Excerpted records:

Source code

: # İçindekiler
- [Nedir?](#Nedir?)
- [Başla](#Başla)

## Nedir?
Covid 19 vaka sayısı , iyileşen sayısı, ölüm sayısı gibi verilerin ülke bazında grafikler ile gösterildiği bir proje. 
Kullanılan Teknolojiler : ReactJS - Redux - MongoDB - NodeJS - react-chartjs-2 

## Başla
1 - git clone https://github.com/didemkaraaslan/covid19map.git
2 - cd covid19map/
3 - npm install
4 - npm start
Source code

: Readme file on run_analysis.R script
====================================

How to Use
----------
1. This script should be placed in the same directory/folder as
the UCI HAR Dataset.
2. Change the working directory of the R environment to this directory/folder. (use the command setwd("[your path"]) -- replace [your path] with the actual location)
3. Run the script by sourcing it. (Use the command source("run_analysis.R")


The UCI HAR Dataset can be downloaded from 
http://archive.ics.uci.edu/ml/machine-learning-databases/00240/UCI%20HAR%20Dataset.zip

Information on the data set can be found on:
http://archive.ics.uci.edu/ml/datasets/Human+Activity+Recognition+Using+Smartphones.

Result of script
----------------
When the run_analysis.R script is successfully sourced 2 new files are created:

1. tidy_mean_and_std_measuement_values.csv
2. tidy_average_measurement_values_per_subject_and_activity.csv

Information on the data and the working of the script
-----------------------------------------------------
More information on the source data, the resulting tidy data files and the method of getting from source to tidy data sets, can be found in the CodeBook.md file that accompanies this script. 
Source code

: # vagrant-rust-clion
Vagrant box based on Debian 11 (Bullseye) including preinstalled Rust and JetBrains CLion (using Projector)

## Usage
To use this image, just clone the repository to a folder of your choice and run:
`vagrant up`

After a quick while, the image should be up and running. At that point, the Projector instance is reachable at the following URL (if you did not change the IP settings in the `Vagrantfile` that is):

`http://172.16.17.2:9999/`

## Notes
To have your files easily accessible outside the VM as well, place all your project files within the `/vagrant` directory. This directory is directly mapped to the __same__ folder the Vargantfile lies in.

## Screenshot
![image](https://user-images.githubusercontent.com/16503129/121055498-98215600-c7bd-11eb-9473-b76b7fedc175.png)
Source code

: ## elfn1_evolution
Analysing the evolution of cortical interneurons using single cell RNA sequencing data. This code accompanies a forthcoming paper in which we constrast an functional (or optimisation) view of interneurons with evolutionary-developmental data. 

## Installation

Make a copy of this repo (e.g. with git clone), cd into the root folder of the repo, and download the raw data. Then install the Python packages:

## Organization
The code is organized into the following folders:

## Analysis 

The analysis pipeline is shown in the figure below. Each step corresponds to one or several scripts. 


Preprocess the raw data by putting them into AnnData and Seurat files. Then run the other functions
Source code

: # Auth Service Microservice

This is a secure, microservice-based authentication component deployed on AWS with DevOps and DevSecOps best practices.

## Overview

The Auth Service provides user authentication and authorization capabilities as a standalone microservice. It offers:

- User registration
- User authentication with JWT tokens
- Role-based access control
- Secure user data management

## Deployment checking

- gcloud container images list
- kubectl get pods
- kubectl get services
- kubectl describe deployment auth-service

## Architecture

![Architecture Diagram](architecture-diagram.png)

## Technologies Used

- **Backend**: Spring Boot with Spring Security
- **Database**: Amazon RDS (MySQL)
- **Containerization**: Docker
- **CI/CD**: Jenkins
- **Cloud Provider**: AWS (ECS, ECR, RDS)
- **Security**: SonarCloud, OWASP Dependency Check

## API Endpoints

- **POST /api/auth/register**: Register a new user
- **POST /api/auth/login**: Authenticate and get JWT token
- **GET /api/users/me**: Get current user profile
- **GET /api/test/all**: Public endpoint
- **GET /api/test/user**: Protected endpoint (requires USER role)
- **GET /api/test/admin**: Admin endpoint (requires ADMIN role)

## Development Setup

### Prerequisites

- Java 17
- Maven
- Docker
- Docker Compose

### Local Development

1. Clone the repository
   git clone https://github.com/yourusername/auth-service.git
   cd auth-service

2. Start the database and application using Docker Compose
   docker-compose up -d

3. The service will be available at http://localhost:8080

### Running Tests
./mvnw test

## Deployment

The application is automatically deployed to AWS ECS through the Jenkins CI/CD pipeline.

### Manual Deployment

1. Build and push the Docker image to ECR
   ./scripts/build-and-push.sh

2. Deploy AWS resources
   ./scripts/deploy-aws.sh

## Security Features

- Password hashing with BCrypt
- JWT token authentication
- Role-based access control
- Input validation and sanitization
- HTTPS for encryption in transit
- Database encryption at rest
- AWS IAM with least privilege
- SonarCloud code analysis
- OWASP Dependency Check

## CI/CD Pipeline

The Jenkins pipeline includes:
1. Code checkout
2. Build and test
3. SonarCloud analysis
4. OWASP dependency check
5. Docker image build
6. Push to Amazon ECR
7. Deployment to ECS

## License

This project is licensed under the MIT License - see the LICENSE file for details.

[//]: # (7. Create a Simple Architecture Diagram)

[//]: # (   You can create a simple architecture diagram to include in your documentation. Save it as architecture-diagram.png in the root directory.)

Task statement: All lines from the beginning of the material above through the one with "the UCI HAR Dataset." need to be returned exactly; please return those and only those.

Answer to this exercise:
Source code

: # İçindekiler
- [Nedir?](#Nedir?)
- [Başla](#Başla)

## Nedir?
Covid 19 vaka sayısı , iyileşen sayısı, ölüm sayısı gibi verilerin ülke bazında grafikler ile gösterildiği bir proje. 
Kullanılan Teknolojiler : ReactJS - Redux - MongoDB - NodeJS - react-chartjs-2 

## Başla
1 - git clone https://github.com/didemkaraaslan/covid19map.git
2 - cd covid19map/
3 - npm install
4 - npm start
Source code

: Readme file on run_analysis.R script
====================================

How to Use
----------
1. This script should be placed in the same directory/folder as
the UCI HAR Dataset.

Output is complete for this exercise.